我が国では、不動産(土地建物)の賃借人の利益を保護するための法制度が整備されていますが、これはいくつかの特別法(借地借家法など)により実現されています。これら特別法の適用対象としての賃貸借は限定されていますが、不動産賃貸借の大部分を占める建物賃貸借(建物(部屋を含む。)を借りる場合)および建物所有目的の土地賃貸借(土地を借りて、その上に自分の建物を建てる場合)には、この特別法が適用されるため、特別法が適用されない賃貸借の問題点がクローズアップされる機会は多くありません。しかし、建物所有目的以外の土地賃貸借、例えば、駐車目的の土地賃貸借(いわゆる青空駐車場の賃貸借)契約は、この特別法が適用されない賃貸借の一つですが、この駐車場の賃貸借について相談依頼を受けることも少なくありません。そこで、今回は、この青空駐車場の土地賃貸借について、取り上げたいと思います。

2. 青空駐車場の賃貸借

駐車することを目的として土地(およびその一部)を貸したり借りたりする場合、その賃貸借契約の効力や内容は、当該契約自体が定めるところによるほか(私的自治の原則=契約自由の原則)、民法が規律します。例えば、駐車場の賃貸借の期間について10年と定めた場合、中途解約の合意をしない限り、賃貸人は10年間、当該駐車場を貸す義務を負いますし、賃借人も10年間、当該駐車場を借りる義務を負います。

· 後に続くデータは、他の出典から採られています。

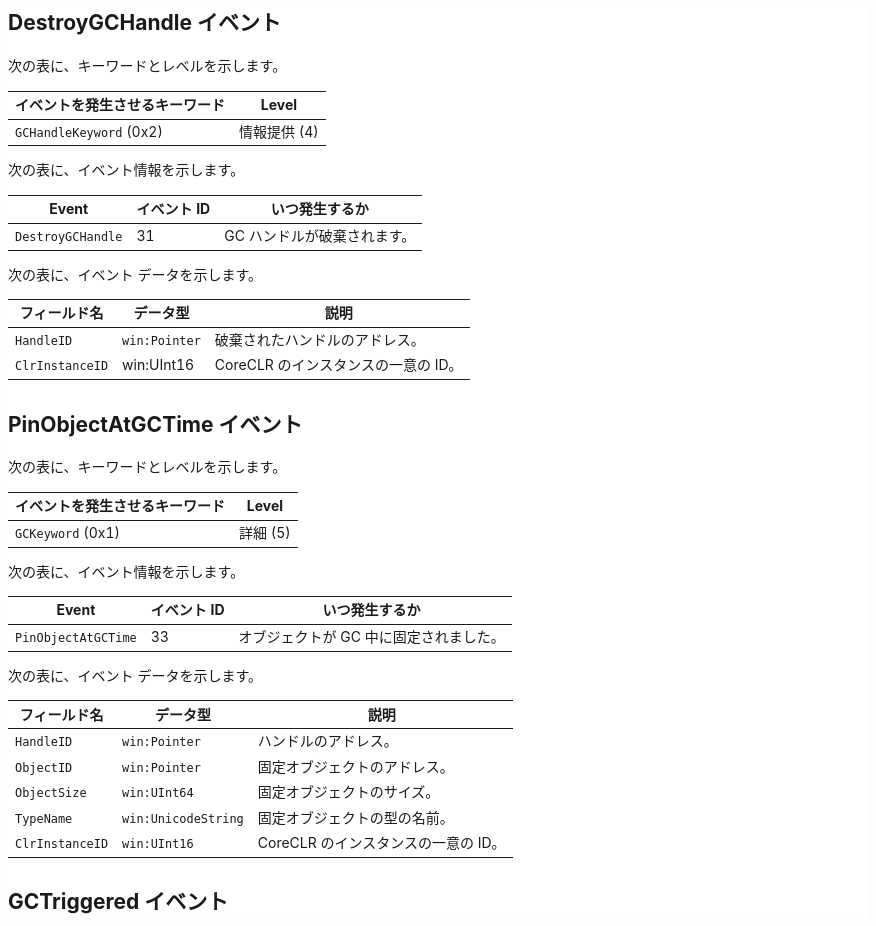 ## <a name="destroygchandle-event"></a>DestroyGCHandle イベント

次の表に、キーワードとレベルを示します。

|イベントを発生させるキーワード|Level|
|-----------------------------------|-----------|
|`GCHandleKeyword` (0x2)|情報提供 (4)|

次の表に、イベント情報を示します。

|Event|イベント ID|いつ発生するか|
|-----------|--------------|-----------------|
|`DestroyGCHandle`|31|GC ハンドルが破棄されます。|

次の表に、イベント データを示します。

|フィールド名|データ型|説明|
|----------------|---------------|-----------------|
|`HandleID`|`win:Pointer`|破棄されたハンドルのアドレス。|
|`ClrInstanceID`|win:UInt16|CoreCLR のインスタンスの一意の ID。|

## <a name="pinobjectatgctime-event"></a>PinObjectAtGCTime イベント

次の表に、キーワードとレベルを示します。

|イベントを発生させるキーワード|Level|
|-----------------------------------|-----------|
|`GCKeyword` (0x1)|詳細 (5)|

次の表に、イベント情報を示します。

|Event|イベント ID|いつ発生するか|
|-----------|--------------|-----------------|
|`PinObjectAtGCTime`|33|オブジェクトが GC 中に固定されました。|

次の表に、イベント データを示します。

|フィールド名|データ型|説明|
|----------------|---------------|-----------------|
|`HandleID`|`win:Pointer`|ハンドルのアドレス。|
|`ObjectID`|`win:Pointer`|固定オブジェクトのアドレス。|
|`ObjectSize`|`win:UInt64`|固定オブジェクトのサイズ。|
|`TypeName`|`win:UnicodeString`|固定オブジェクトの型の名前。|
|`ClrInstanceID`|`win:UInt16`|CoreCLR のインスタンスの一意の ID。|

## <a name="gctriggered-event"></a>GCTriggered イベント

これに対し、建物所有目的の土地賃貸借には、借地借家法が民法に優先して適用される結果、賃貸借の期間について10年と定めたとしても、借地借家法3条により、いわば強制的に30年とされてしまいます(強行規定・借地借家法9条)。基本的に自由に決められるはずの賃貸借契約の内容が、借地借家法という法律によって、賃借人の利益を保護するという目的のために、直接的な修正を受けるのです。

3. 売買は賃貸借を破る

「売買は賃貸借を破る」という言葉があります。これは、典型的には、土地の所有者AがBに対し、当該土地を賃貸した後に、AがCに対し、当該土地を売却した場合、新所有者であるCがBに対し、当該土地の明け渡しを請求してきたら、Bはこれに応じなければならない、というものです(AC間の売買がAB間の賃貸借の効力に勝る)。Bが自らの賃借権に基づいて当該土地の明け渡しを拒むためには(Cに勝つためには)、Bが当該賃借権について『対抗要件』を有していなければなりません。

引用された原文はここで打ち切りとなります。